Saved data entries:
......

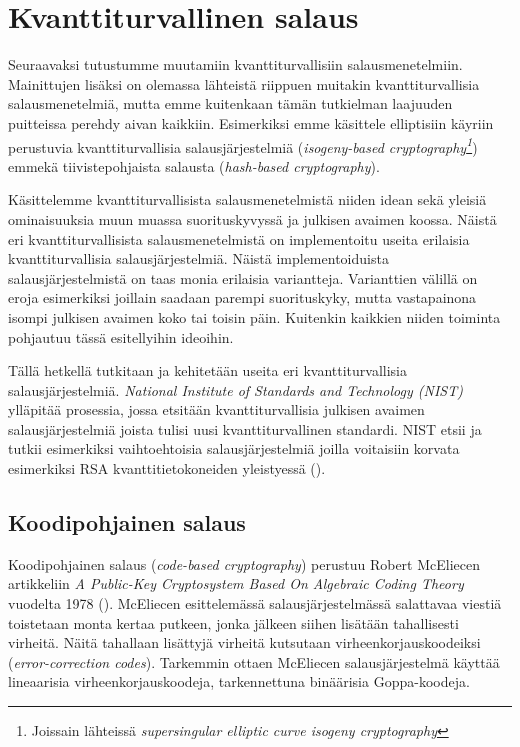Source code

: \chapter{Kvanttiturvallinen salaus\label{results}}

Seuraavaksi tutustumme muutamiin kvanttiturvallisiin salausmenetelmiin. Mainittujen lisäksi on olemassa lähteistä riippuen muitakin kvanttiturvallisia salausmenetelmiä, mutta emme kuitenkaan tämän tutkielman laajuuden puitteissa perehdy aivan kaikkiin. Esimerkiksi emme käsittele elliptisiin käyriin perustuvia kvanttiturvallisia salausjärjestelmiä (\emph{isogeny-based cryptography\footnote{Joissain lähteissä \emph{supersingular elliptic curve isogeny cryptography}}}) emmekä tiivistepohjaista salausta (\emph{hash-based cryptography}).


Käsittelemme kvanttiturvallisista salausmenetelmistä niiden idean sekä yleisiä ominaisuuksia muun muassa suorituskyvyssä ja julkisen avaimen koossa. Näistä eri kvanttiturvallisista salausmenetelmistä on implementoitu useita erilaisia kvanttiturvallisia salausjärjestelmiä. Näistä implementoiduista salausjärjestelmistä on taas monia erilaisia variantteja. Varianttien välillä on eroja esimerkiksi joillain saadaan parempi suorituskyky, mutta vastapainona isompi julkisen avaimen koko tai toisin päin. Kuitenkin kaikkien niiden toiminta pohjautuu tässä esitellyihin ideoihin.

Tällä hetkellä tutkitaan ja kehitetään useita eri kvanttiturvallisia salausjärjestelmiä. \emph{National Institute of Standards and Technology (NIST)} ylläpitää prosessia, jossa etsitään kvanttiturvallisia julkisen avaimen salausjärjestelmiä joista tulisi uusi kvanttiturvallinen standardi. NIST etsii ja tutkii esimerkiksi vaihtoehtoisia salausjärjestelmiä joilla voitaisiin korvata esimerkiksi RSA kvanttitietokoneiden yleistyessä (\cite{alagic2020status}).

\section{Koodipohjainen salaus}
Koodipohjainen salaus (\emph{code-based cryptography}) perustuu Robert McEliecen artikkeliin \emph{A Public-Key Cryptosystem Based On Algebraic Coding Theory} vuodelta 1978 (\cite{8012331}). McEliecen esittelemässä salausjärjestelmässä salattavaa viestiä toistetaan monta kertaa putkeen, jonka jälkeen siihen lisätään tahallisesti virheitä. Näitä tahallaan lisättyjä virheitä kutsutaan virheenkorjauskoodeiksi (\emph{error-correction codes}). Tarkemmin ottaen McEliecen salausjärjestelmä käyttää lineaarisia virheenkorjauskoodeja, tarkennettuna binäärisia Goppa-koodeja.

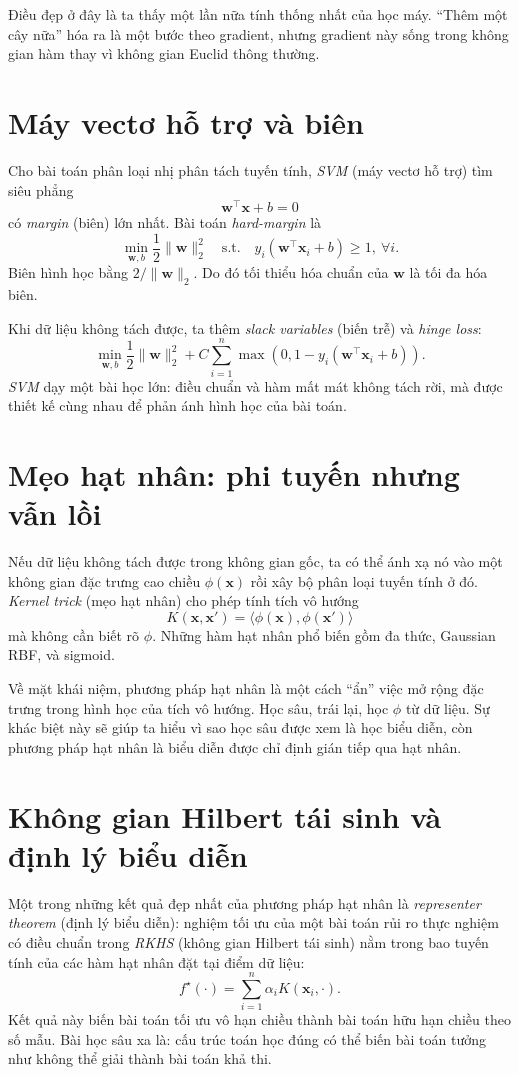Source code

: Điều đẹp ở đây là ta thấy một lần nữa tính thống nhất của học máy. ``Thêm một cây nữa'' hóa ra là một bước theo gradient, nhưng gradient này sống trong không gian hàm thay vì không gian Euclid thông thường.

\section{Máy vectơ hỗ trợ và biên}

Cho bài toán phân loại nhị phân tách tuyến tính, \emph{SVM} (máy vectơ hỗ trợ) tìm siêu phẳng
\[
\bm{w}^\top \bm{x} + b = 0
\]
có \emph{margin} (biên) lớn nhất. Bài toán \emph{hard-margin} là
\[
\min_{\bm{w},b}\frac{1}{2}\|\bm{w}\|_2^2
\quad\text{s.t.}\quad
y_i(\bm{w}^\top \bm{x}_i+b)\ge 1,\ \forall i.
\]
Biên hình học bằng \(2/\|\bm{w}\|_2\). Do đó tối thiểu hóa chuẩn của \(\bm{w}\) là tối đa hóa biên.

Khi dữ liệu không tách được, ta thêm \emph{slack variables} (biến trễ) và \emph{hinge loss}:
\[
\min_{\bm{w},b}\frac{1}{2}\|\bm{w}\|_2^2 + C\sum_{i=1}^n \max(0,1-y_i(\bm{w}^\top \bm{x}_i+b)).
\]
\emph{SVM} dạy một bài học lớn: điều chuẩn và hàm mất mát không tách rời, mà được thiết kế cùng nhau để phản ánh hình học của bài toán.

\section{Mẹo hạt nhân: phi tuyến nhưng vẫn lồi}

Nếu dữ liệu không tách được trong không gian gốc, ta có thể ánh xạ nó vào một không gian đặc trưng cao chiều \(\phi(\bm{x})\) rồi xây bộ phân loại tuyến tính ở đó. \emph{Kernel trick} (mẹo hạt nhân) cho phép tính tích vô hướng
\[
K(\bm{x},\bm{x}')=\langle \phi(\bm{x}),\phi(\bm{x}')\rangle
\]
mà không cần biết rõ \(\phi\). Những hàm hạt nhân phổ biến gồm đa thức, Gaussian RBF, và sigmoid.

Về mặt khái niệm, phương pháp hạt nhân là một cách ``ẩn'' việc mở rộng đặc trưng trong hình học của tích vô hướng. Học sâu, trái lại, học \(\phi\) từ dữ liệu. Sự khác biệt này sẽ giúp ta hiểu vì sao học sâu được xem là học biểu diễn, còn phương pháp hạt nhân là biểu diễn được chỉ định gián tiếp qua hạt nhân.

\section{Không gian Hilbert tái sinh và định lý biểu diễn}

Một trong những kết quả đẹp nhất của phương pháp hạt nhân là \emph{representer theorem} (định lý biểu diễn): nghiệm tối ưu của một bài toán rủi ro thực nghiệm có điều chuẩn trong \emph{RKHS} (không gian Hilbert tái sinh) nằm trong bao tuyến tính của các hàm hạt nhân đặt tại điểm dữ liệu:
\[
f^\star(\cdot)=\sum_{i=1}^n \alpha_i K(\bm{x}_i,\cdot).
\]
Kết quả này biến bài toán tối ưu vô hạn chiều thành bài toán hữu hạn chiều theo số mẫu. Bài học sâu xa là: cấu trúc toán học đúng có thể biến bài toán tưởng như không thể giải thành bài toán khả thi.

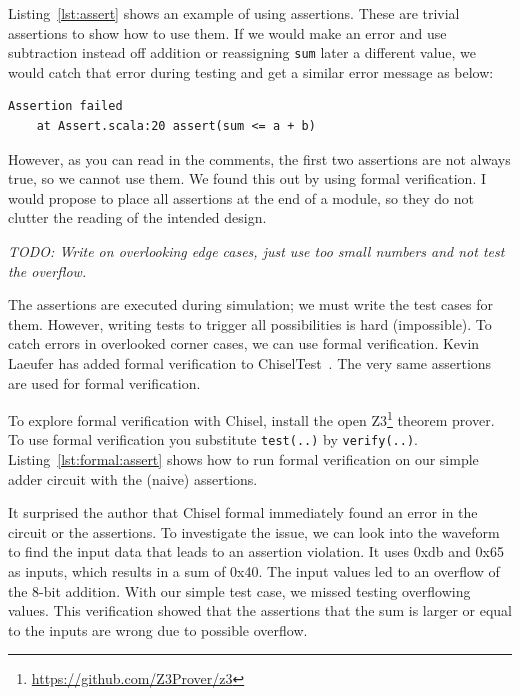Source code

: \documentclass[%
    10pt,
    headinclude, footexclude,
    openright, %
    notitlepage,
    cleardoubleempty,
    headsepline,
    pointlessnumbers,
    bibtotoc, idxtotoc,
    ]{scrbook}
\newcommand{\code}[1]{{\lstinline[basicstyle=\small\ttfamily]{#1}}}
\newcommand{\todo}[1]{{\emph{TODO: #1}}}
\newcommand{\myref}[2]{\href{#1}{#2}}
\renewcommand{\myref}[2]{{#2}{\footnote{\url{#1}}}}
\begin{document}

Listing~\ref{lst:assert} shows an example of using assertions. These are trivial assertions
to show how to use them. If we would make an error and use subtraction instead off addition
or reassigning \code{sum} later a different value,
we would catch that error during testing and get a similar error message as below:

\begin{verbatim}
Assertion failed
    at Assert.scala:20 assert(sum <= a + b)
\end{verbatim}

However, as you can read in the comments, the first two assertions
are not always true, so we cannot use them. We found this out by
using formal verification.
I would propose to place all assertions at the end of a module,
so they do not clutter the reading of the intended design.

\todo{Write on overlooking edge cases, just use too small numbers and not
test the overflow.}

The assertions are executed during simulation; we must write the test cases
for them. However, writing tests to trigger all possibilities is hard (impossible).
To catch errors in overlooked corner cases, we can use formal verification.
Kevin Laeufer has added formal verification to ChiselTest~\cite{kevin:formal:woset2021}.
The very same assertions are used for formal verification.

To explore formal verification with Chisel, install
the open \myref{https://github.com/Z3Prover/z3}{Z3} theorem prover.
To use formal verification you substitute \code{test(..)} by \code{verify(..)}.
Listing~\ref{lst:formal:assert} shows how to run formal verification on our
simple adder circuit with the (naive) assertions.

It surprised the author that Chisel formal immediately found an error in the circuit or the assertions.
To investigate the issue, we can look into the waveform to find the input data
that leads to an assertion violation. It uses 0xdb and 0x65 as inputs, which results in
a sum of 0x40. The input values led to an overflow of the 8-bit addition.
With our simple test case, we missed testing overflowing values.
This verification showed that the assertions that the sum is larger or equal to
the inputs are wrong due to possible overflow.

\end{document}
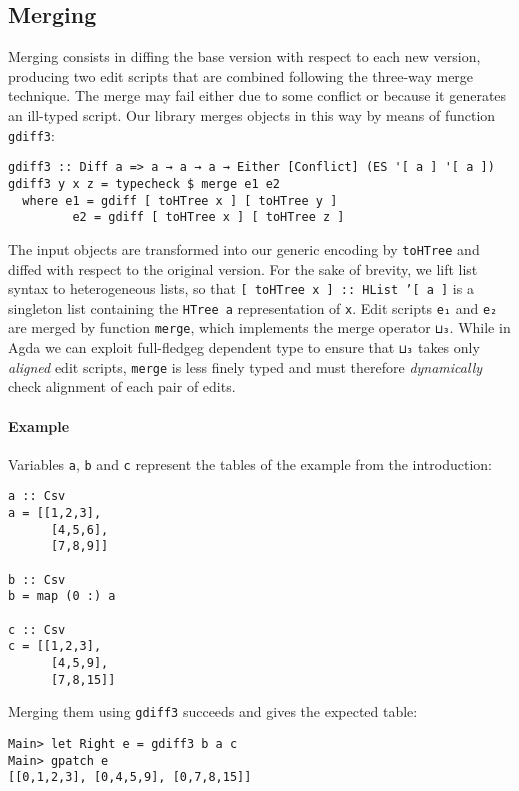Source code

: \documentclass{sigplanconf}
\theoremstyle{plain}
\begin{document}
\subsection{Merging}
Merging consists in diffing the base version with respect to each new
version, producing two edit scripts that are combined following the
three-way merge technique.
%
The merge may fail either due to some conflict or because it generates
an ill-typed script.
%
Our library merges objects in this way by means of function \texttt{gdiff3}:
\begin{verbatim}
gdiff3 :: Diff a => a → a → a → Either [Conflict] (ES '[ a ] '[ a ])
gdiff3 y x z = typecheck $ merge e1 e2
  where e1 = gdiff [ toHTree x ] [ toHTree y ]
         e2 = gdiff [ toHTree x ] [ toHTree z ]
\end{verbatim}
The input objects are transformed into our generic encoding by
\texttt{toHTree} and diffed with respect to the original version.
%
For the sake of brevity, we lift list syntax to heterogeneous lists,
so that \texttt{[ toHTree x ] :: HList '[ a ]} is a singleton list
containing the \texttt{HTree a} representation of \texttt{x}.
%
Edit scripts \texttt{e₁} and \texttt{e₂} are merged by function
\texttt{merge}, which implements the merge operator \texttt{⊔₃}.
%
While in Agda we can exploit full-fledgeg dependent type to ensure
that \texttt{⊔₃} takes only \emph{aligned} edit scripts,
\texttt{merge} is less finely typed and must therefore
\emph{dynamically} check alignment of each pair of edits.
%

\paragraph{Example}
Variables \texttt{a}, \texttt{b} and \texttt{c} represent the tables
of the example from the introduction:
\begin{verbatim}
a :: Csv
a = [[1,2,3],
      [4,5,6],
      [7,8,9]]

b :: Csv
b = map (0 :) a

c :: Csv
c = [[1,2,3],
      [4,5,9],
      [7,8,15]]
\end{verbatim}
Merging them using \texttt{gdiff3} succeeds and gives the expected table:
\begin{verbatim}
Main> let Right e = gdiff3 b a c
Main> gpatch e
[[0,1,2,3], [0,4,5,9], [0,7,8,15]]
\end{verbatim}



\end{document}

......

WHAT THIS TASK INVOLVES = Give the lines again exactly, beginning with the first line of the records above and ending with the line that contains "Seuraavaksi tutustumme muutamiin", and include no pictures.

RESULT OF THE EXERCISE =
Source code

: \chapter{Kvanttiturvallinen salaus\label{results}}

Seuraavaksi tutustumme muutamiin kvanttiturvallisiin salausmenetelmiin. Mainittujen lisäksi on olemassa lähteistä riippuen muitakin kvanttiturvallisia salausmenetelmiä, mutta emme kuitenkaan tämän tutkielman laajuuden puitteissa perehdy aivan kaikkiin. Esimerkiksi emme käsittele elliptisiin käyriin perustuvia kvanttiturvallisia salausjärjestelmiä (\emph{isogeny-based cryptography\footnote{Joissain lähteissä \emph{supersingular elliptic curve isogeny cryptography}}}) emmekä tiivistepohjaista salausta (\emph{hash-based cryptography}).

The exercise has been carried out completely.